True transparency requires semantic alignment, where data carries consistent meaning across jurisdictions, something that must be driven by policy and governance, not just technology.

CBDCs and Stablecoins: Catalysts, Not Cures

Discussing central bank digital currencies (CBDCs) and stablecoins, Avinash described them as policy experiments more than payment innovations. While they spark valuable debate about 24/7 settlement and regulatory alignment, “they often replicate existing rails using different ledgers.”

Sybrin’s Payments Hub, he noted, is already capable of interfacing with digital currency ecosystems, but what’s missing is policy-readiness and a framework for coexistence.

Collaboration with Clarity

Collaboration has become the industry’s favourite buzzword,” Avinash remarked. “But often it’s collaboration without clarity.”

He called for regional sandboxes and joint regulatory frameworks that align incentives and establish shared accountability. Without that structure, “collaboration risks becoming an endless roundtable discussion rather than a launchpad for progress.”

Financial Inclusion: Beyond Milliseconds

While instant payments can drive inclusion, Avinash warned against equating speed with accessibility. “True inclusion is not about milliseconds,” he said. “It’s about meaningful access and affordability.”

He emphasised the importance of interoperability between banks and mobile money platforms, allowing informal traders and SMEs to transact seamlessly across borders, “that’s when instant payments become truly inclusive, not just instant.”

Linking Payments to Real Trade Value

For intra-regional trade to flourish, instant payments must go beyond speed. “They have to be linked to supply chain processes, escrow, and digital identity frameworks,” Avinash explained. “Otherwise, we risk moving inefficiencies faster.”

Real economic value will emerge when payment networks integrate with these systems, enabling traders in Lusaka and Nairobi to transact with the same confidence as domestic partners.

The Next Decade: Governance as the Real Innovation

The next big breakthrough won’t be new technology,” Avinash concluded. “It will be when regulators start treating payments as a network utility rather than a banking privilege.”

He believes the future belongs to markets that embrace shared infrastructure and institutional collaboration.
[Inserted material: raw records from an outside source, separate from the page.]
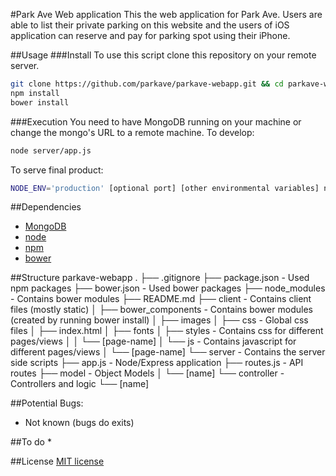 #Park Ave Web application
This the web application for Park Ave. Users are able to list their private parking on this website and the users of iOS application can reserve and pay for parking spot using their iPhone.

##Usage
###Install
To use this script clone this repository on your remote server.
```bash
git clone https://github.com/parkave/parkave-webapp.git && cd parkave-webapp
npm install
bower install
```
###Execution
You need to have MongoDB running on your machine or change the mongo's URL to a remote machine.
To develop:
```bash
node server/app.js
```
To serve final product:
```bash
NODE_ENV='production' [optional port] [other environmental variables] node server/app.js
```

##Dependencies
* [MongoDB](http://www.mongodb.org/downloads)
* [node](http://nodejs.org)
* [npm](https://www.npmjs.com)
* [bower](https://github.com/bower/bower)


##Structure
	parkave-webapp
	.
	├── .gitignore
	├── package.json						- Used npm packages
	├── bower.json						- Used bower packages
	├── node_modules						- Contains bower modules
	├── README.md
	├── client							- Contains client files (mostly static)
	│	├── bower_components				  - Contains bower modules (created by running bower install)
	│	├── images
	│	├── css							  - Global css files
	│	├── index.html
	│	├── fonts
	│	├── styles						  - Contains css for different pages/views
	│	│	└── [page-name]
	│	└── js							  - Contains javascript for different pages/views
	│		└── [page-name]
	└── server							- Contains the server side scripts
		├── app.js						- Node/Express application 
		├── routes.js						- API routes
		├── model							- Object Models
		│	└── [name]
		└── controller					- Controllers and logic
			└── [name]


##Potential Bugs:
* Not known (bugs do exits)


##To do
* 

##License
[MIT license](http://opensource.org/licenses/MIT) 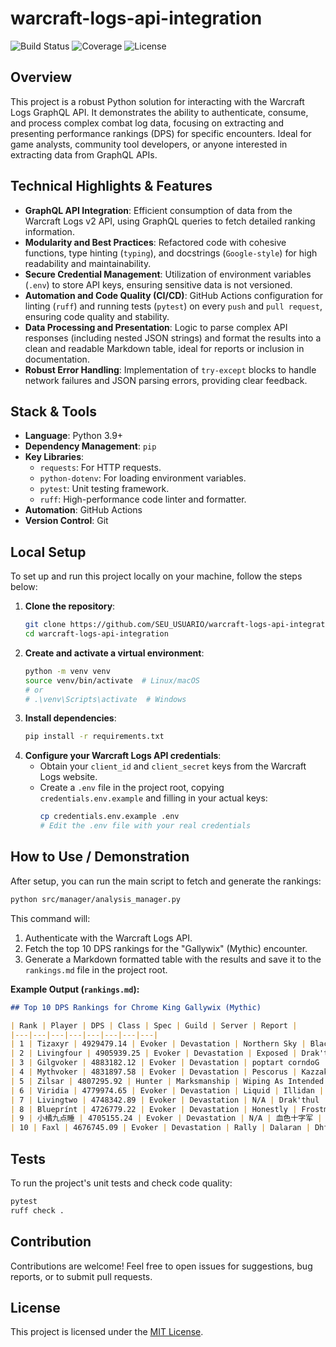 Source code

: # warcraft-logs-api-integration

![Build Status](https://github.com/aluiziolira/warcraft-logs-api-integration/actions/workflows/ci.yml/badge.svg)
![Coverage](https://codecov.io/gh/aluiziolira/warcraft-logs-api-integration/branch/main/graph/badge.svg)
![License](https://img.shields.io/badge/license-MIT-yellow)

## Overview

This project is a robust Python solution for interacting with the Warcraft Logs GraphQL API. It demonstrates the ability to authenticate, consume, and process complex combat log data, focusing on extracting and presenting performance rankings (DPS) for specific encounters. Ideal for game analysts, community tool developers, or anyone interested in extracting data from GraphQL APIs.

## Technical Highlights & Features

*   **GraphQL API Integration**: Efficient consumption of data from the Warcraft Logs v2 API, using GraphQL queries to fetch detailed ranking information.
*   **Modularity and Best Practices**: Refactored code with cohesive functions, type hinting (`typing`), and docstrings (`Google-style`) for high readability and maintainability.
*   **Secure Credential Management**: Utilization of environment variables (`.env`) to store API keys, ensuring sensitive data is not versioned.
*   **Automation and Code Quality (CI/CD)**: GitHub Actions configuration for linting (`ruff`) and running tests (`pytest`) on every `push` and `pull request`, ensuring code quality and stability.
*   **Data Processing and Presentation**: Logic to parse complex API responses (including nested JSON strings) and format the results into a clean and readable Markdown table, ideal for reports or inclusion in documentation.
*   **Robust Error Handling**: Implementation of `try-except` blocks to handle network failures and JSON parsing errors, providing clear feedback.

## Stack & Tools

*   **Language**: Python 3.9+
*   **Dependency Management**: `pip`
*   **Key Libraries**:
    *   `requests`: For HTTP requests.
    *   `python-dotenv`: For loading environment variables.
    *   `pytest`: Unit testing framework.
    *   `ruff`: High-performance code linter and formatter.
*   **Automation**: GitHub Actions
*   **Version Control**: Git

## Local Setup

To set up and run this project locally on your machine, follow the steps below:

1.  **Clone the repository**:
    ```bash
    git clone https://github.com/SEU_USUARIO/warcraft-logs-api-integration.git
    cd warcraft-logs-api-integration
    ```
2.  **Create and activate a virtual environment**:
    ```bash
    python -m venv venv
    source venv/bin/activate  # Linux/macOS
    # or
    # .\venv\Scripts\activate  # Windows
    ```
3.  **Install dependencies**:
    ```bash
    pip install -r requirements.txt
    ```
4.  **Configure your Warcraft Logs API credentials**:
    *   Obtain your `client_id` and `client_secret` keys from the Warcraft Logs website.
    *   Create a `.env` file in the project root, copying `credentials.env.example` and filling in your actual keys:
        ```bash
        cp credentials.env.example .env
        # Edit the .env file with your real credentials
        ```

## How to Use / Demonstration

After setup, you can run the main script to fetch and generate the rankings:

```bash
python src/manager/analysis_manager.py
```

This command will:
1.  Authenticate with the Warcraft Logs API.
2.  Fetch the top 10 DPS rankings for the "Gallywix" (Mythic) encounter.
3.  Generate a Markdown formatted table with the results and save it to the `rankings.md` file in the project root.

**Example Output (`rankings.md`):**

```markdown
## Top 10 DPS Rankings for Chrome King Gallywix (Mythic)

| Rank | Player | DPS | Class | Spec | Guild | Server | Report |
|---|---|---|---|---|---|---|---|
| 1 | Tizaxyr | 4929479.14 | Evoker | Devastation | Northern Sky | Blackhand | 84dARJaYzvHMkDPj
| 2 | Livingfour | 4905939.25 | Evoker | Devastation | Exposed | Drak'thul | 1c2qwJbvR4dK8QtL
| 3 | Gilgvoker | 4883182.12 | Evoker | Devastation | poptart corndoG | Tichondrius | P6kVmRJWByHX9GDv
| 4 | Mythvoker | 4831897.58 | Evoker | Devastation | Pescorus | Kazzak | tMQpmzhk1Gwqdj6x
| 5 | Zilsar | 4807295.92 | Hunter | Marksmanship | Wiping As Intended | Draenor | CALV9RDHa1NwQx24
| 6 | Viridia | 4779974.65 | Evoker | Devastation | Liquid | Illidan | G8K6WBjfcwALqmyT
| 7 | Livingtwo | 4748342.89 | Evoker | Devastation | N/A | Drak'thul | 9Pv7L61p4ZMm8VnN
| 8 | Blueprínt | 4726779.22 | Evoker | Devastation | Honestly | Frostmourne | RgPD8fwh6Mvza7mQ
| 9 | 小橘九点睡 | 4705155.24 | Evoker | Devastation | N/A | 血色十字军 | wGTLQPx4h3qYfvat
| 10 | Faxl | 4676745.09 | Evoker | Devastation | Rally | Dalaran | DhfNgZ17b4PpQV6y
```

## Tests

To run the project's unit tests and check code quality:

```bash
pytest
ruff check .
```

## Contribution

Contributions are welcome! Feel free to open issues for suggestions, bug reports, or to submit pull requests.

## License

This project is licensed under the [MIT License](LICENSE).
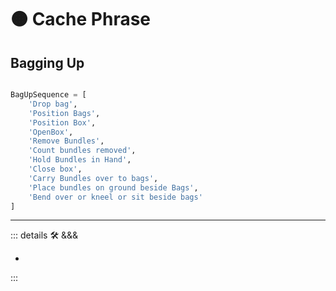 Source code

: # 🟠 <move>Cache Phrase</move>

## Bagging Up

```py

BagUpSequence = [
    'Drop bag',
    'Position Bags',
    'Position Box',
    'OpenBox',
    'Remove Bundles',
    'Count bundles removed',
    'Hold Bundles in Hand',
    'Close box',
    'Carry Bundles over to bags',
    'Place bundles on ground beside Bags',
    'Bend over or kneel or sit beside bags'
]

```

---

<!-- =================================================== -->
<!-- =================================================== -->
<!-- =================================================== -->
<!-- =================================================== -->
<!-- =================================================== -->
::: details 🛠 <dev>&&&</dev>

-

:::
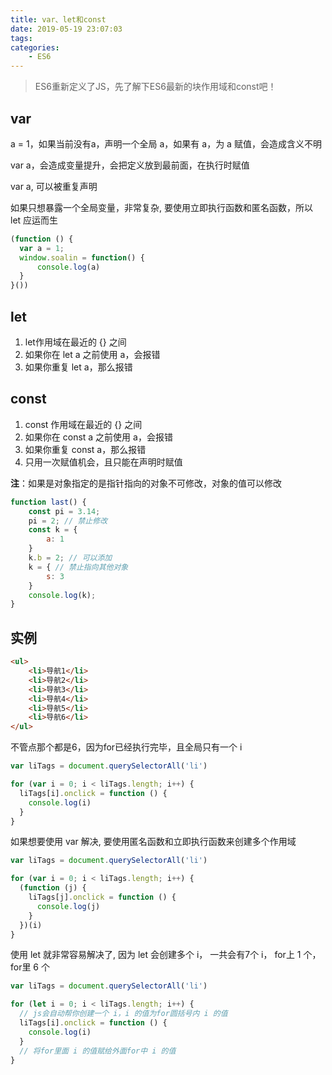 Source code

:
 ```yaml
---
title: var、let和const
date: 2019-05-19 23:07:03
tags:
categories:
	- ES6
---
```


> ES6重新定义了JS，先了解下ES6最新的块作用域和const吧！

<!--more-->

## var

a = 1，如果当前没有a，声明一个全局 a，如果有 a，为 a 赋值，会造成含义不明

var a，会造成变量提升，会把定义放到最前面，在执行时赋值

var a, 可以被重复声明

如果只想暴露一个全局变量，非常复杂, 要使用立即执行函数和匿名函数，所以 let 应运而生

```javascript
(function () {
  var a = 1;
  window.soalin = function() {
      console.log(a)
  }
}())
```



## let

1. let作用域在最近的 {} 之间
2. 如果你在 let a 之前使用 a，会报错
3. 如果你重复 let a，那么报错



## const

1. const 作用域在最近的 {} 之间
2. 如果你在 const a 之前使用 a，会报错
3. 如果你重复 const a，那么报错
4. 只用一次赋值机会，且只能在声明时赋值

**注**：如果是对象指定的是指针指向的对象不可修改，对象的值可以修改

```javascript
function last() {
    const pi = 3.14;
    pi = 2; // 禁止修改
    const k = {
        a: 1
    }
    k.b = 2; // 可以添加
    k = { // 禁止指向其他对象
        s: 3
    }
    console.log(k);
}
```



## 实例

```html
<ul>
    <li>导航1</li>
    <li>导航2</li>
    <li>导航3</li>
    <li>导航4</li>
    <li>导航5</li>
    <li>导航6</li>
</ul>
```

不管点那个都是6，因为for已经执行完毕，且全局只有一个 i

```javascript
var liTags = document.querySelectorAll('li')

for (var i = 0; i < liTags.length; i++) {
  liTags[i].onclick = function () {
    console.log(i)
  }
}
```

如果想要使用 var 解决, 要使用匿名函数和立即执行函数来创建多个作用域

```javascript
var liTags = document.querySelectorAll('li')

for (var i = 0; i < liTags.length; i++) {
  (function (j) {
    liTags[j].onclick = function () {
      console.log(j)
    }
  })(i)
}
```

使用 let 就非常容易解决了, 因为 let 会创建多个 i， 一共会有7个 i， for上 1 个，for里 6 个

```js
var liTags = document.querySelectorAll('li')

for (let i = 0; i < liTags.length; i++) {
  // js会自动帮你创建一个 i，i 的值为for圆括号内 i 的值  
  liTags[i].onclick = function () {
    console.log(i)
  }
  // 将for里面 i 的值赋给外面for中 i 的值
}
```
Emerging technologies like AI and blockchain will enhance efficiency, but “real innovation will be institutional, when collaboration becomes infrastructure.”

Sybrin’s Role: Evolution by Design

Sybrin’s strategy, Avinash explained, is not about building the biggest switch but “the smartest connector.”

Through its Payments Hub and ACH roadmap, Sybrin helps financial institutions modernise at their own pace while enabling real-time clearing across multiple schemes. “Technology alone cannot deliver interoperability,” he said. “It takes collaboration, trust, and a platform flexible enough to meet institutions where they are, while guiding them to where the market is heading.”

Final Thoughts

As Avinash summed it up:

“The next decade in payments is not about building more rails, but connecting the ones we already have more intelligently.”

Interoperability will not be achieved through APIs or message formats alone, but through commercial pragmatism, regulatory courage, and collective willingness. The future of payments lies in ecosystems that evolve beyond infrastructure into intelligence.